Je ne puis me défendre de sourire en songeant à ce que son rêve semble tout droit inspiré de son passé d’avocat général. Ah ! La question qui vous place au pied du mur, celle qui touche au coeur, la question « bas les masques » ! Je ne suis pas certaine d’adhérer à son projet, car aimant l’art de l’interview par-dessus tout, je pense qu’elle doit se déployer sur un temps assez long, qu’elle doit être construite à la manière d’un roman balzacien, une sorte de longue montée en puissance où les deux interlocuteurs se jaugent, s’accordent, se séparent, se devinent, se retrouvent et s’affrontent ou s’allient lors du dénouement final. C’est presque un art de la danse, valse ou tango selon les cas…
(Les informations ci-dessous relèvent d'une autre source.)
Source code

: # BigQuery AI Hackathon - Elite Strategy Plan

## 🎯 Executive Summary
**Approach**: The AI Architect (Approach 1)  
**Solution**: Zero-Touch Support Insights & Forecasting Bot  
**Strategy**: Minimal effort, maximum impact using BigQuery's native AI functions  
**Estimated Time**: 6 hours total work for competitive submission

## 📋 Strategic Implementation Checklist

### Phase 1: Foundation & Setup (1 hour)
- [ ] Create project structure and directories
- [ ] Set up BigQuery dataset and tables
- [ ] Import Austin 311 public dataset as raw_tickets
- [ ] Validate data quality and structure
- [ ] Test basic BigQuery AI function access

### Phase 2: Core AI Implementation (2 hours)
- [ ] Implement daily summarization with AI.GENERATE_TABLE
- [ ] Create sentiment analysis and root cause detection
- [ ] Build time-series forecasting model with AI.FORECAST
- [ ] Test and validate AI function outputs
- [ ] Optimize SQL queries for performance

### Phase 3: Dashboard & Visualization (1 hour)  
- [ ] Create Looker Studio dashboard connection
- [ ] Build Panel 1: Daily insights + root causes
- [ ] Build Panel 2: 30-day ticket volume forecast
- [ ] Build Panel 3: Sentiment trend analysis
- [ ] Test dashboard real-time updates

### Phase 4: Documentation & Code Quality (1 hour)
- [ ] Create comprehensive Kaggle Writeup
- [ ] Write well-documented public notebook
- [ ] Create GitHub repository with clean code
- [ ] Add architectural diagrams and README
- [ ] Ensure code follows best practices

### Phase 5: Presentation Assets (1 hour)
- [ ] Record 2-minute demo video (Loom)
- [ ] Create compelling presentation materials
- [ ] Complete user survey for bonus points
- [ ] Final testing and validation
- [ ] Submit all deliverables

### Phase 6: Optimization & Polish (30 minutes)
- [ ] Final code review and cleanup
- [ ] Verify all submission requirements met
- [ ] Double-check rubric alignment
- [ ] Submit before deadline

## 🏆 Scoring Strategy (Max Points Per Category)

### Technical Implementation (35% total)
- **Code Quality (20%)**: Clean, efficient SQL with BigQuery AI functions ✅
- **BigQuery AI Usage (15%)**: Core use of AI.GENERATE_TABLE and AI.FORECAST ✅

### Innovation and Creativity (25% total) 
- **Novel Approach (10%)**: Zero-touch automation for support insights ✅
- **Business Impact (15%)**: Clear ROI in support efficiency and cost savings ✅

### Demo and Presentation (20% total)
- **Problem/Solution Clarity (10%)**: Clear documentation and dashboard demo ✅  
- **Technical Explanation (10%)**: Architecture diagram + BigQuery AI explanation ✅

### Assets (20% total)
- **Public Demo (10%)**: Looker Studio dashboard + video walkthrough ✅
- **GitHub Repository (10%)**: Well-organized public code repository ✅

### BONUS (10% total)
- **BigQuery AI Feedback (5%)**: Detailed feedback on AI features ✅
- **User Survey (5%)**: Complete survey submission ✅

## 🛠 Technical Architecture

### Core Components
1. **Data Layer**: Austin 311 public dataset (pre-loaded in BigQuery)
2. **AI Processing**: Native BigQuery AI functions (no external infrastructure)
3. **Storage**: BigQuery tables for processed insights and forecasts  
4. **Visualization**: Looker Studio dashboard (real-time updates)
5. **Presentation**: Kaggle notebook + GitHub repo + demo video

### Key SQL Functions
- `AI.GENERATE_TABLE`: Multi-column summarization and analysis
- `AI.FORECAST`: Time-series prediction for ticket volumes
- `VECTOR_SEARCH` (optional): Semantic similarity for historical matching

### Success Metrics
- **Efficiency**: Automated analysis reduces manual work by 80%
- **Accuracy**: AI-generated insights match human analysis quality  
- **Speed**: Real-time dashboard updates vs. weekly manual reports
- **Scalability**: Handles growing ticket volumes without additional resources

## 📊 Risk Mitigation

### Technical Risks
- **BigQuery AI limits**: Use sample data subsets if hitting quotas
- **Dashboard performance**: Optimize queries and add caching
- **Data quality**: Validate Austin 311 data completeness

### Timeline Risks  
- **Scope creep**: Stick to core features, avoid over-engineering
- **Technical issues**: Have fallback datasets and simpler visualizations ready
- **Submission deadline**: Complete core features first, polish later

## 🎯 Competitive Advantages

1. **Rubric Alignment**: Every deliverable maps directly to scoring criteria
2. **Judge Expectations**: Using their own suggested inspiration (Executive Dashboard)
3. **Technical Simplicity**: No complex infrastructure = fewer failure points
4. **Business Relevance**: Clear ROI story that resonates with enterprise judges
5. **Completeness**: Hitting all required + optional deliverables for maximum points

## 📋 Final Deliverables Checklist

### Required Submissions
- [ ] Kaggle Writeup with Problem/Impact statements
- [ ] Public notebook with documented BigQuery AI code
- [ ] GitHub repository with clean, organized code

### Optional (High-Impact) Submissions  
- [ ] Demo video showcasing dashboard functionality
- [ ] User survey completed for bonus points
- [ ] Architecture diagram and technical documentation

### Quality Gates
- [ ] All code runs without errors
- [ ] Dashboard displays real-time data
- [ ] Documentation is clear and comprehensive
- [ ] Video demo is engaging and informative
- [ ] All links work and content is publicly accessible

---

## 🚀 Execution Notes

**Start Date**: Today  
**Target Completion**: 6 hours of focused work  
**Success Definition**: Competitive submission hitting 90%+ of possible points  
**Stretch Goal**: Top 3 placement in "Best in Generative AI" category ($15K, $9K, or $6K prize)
Mais là où je le rejoins, c’est dans son rejet de la tendance actuelle des médias à, pour reprendre sa remarquable expression, « dilater le banal ». Que c’est bien vu ! Comme on se sent moins seul soudain dans sa colère contre les chaines d’information en continue qui explorent jusqu’à l’overdose le détail le plus trivial d’un feuilleton à rebondissement. Comme  on trouve les mots pour peindre l’ennui que suscite la page Actualités de Google news ou bien encore les Une des newsmagazines sur le marché immobilier ou les Francs-Maçons. Dilater le banal…jusqu’à l’overdose. La maladie des médias actuels est enfin diagnostiquée. Qui la soignera ? Parmi les spécialistes qui se mobilisent, je signale la sortie demain du nouveau numéro de la revue XXI, lequel est accompagné d’un manifeste intitulé « Un autre journalisme est possible ». Pour ceux qui l’ignorent, cette revue, créée en 2008 par Patrick de Saint Exupéry et Laurent Beccaria, a cassé tous les codes actuels de la presse en lançant une revue trimestrielle de reportages, au prix élevé, vendue exclusivement en librairie. Bref, le contraire de l’information courte, instantanée et gratuite. Et ça marche ! Au point que ce nouveau genre de presse, dénommée Mook – contraction de magazine et de book – a fait des émules. Le manifeste quant à lui déclenche sans surprise une polémique. C’est tellement plus drôle de s’indigner que de réfléchir…Incorrigibles médias.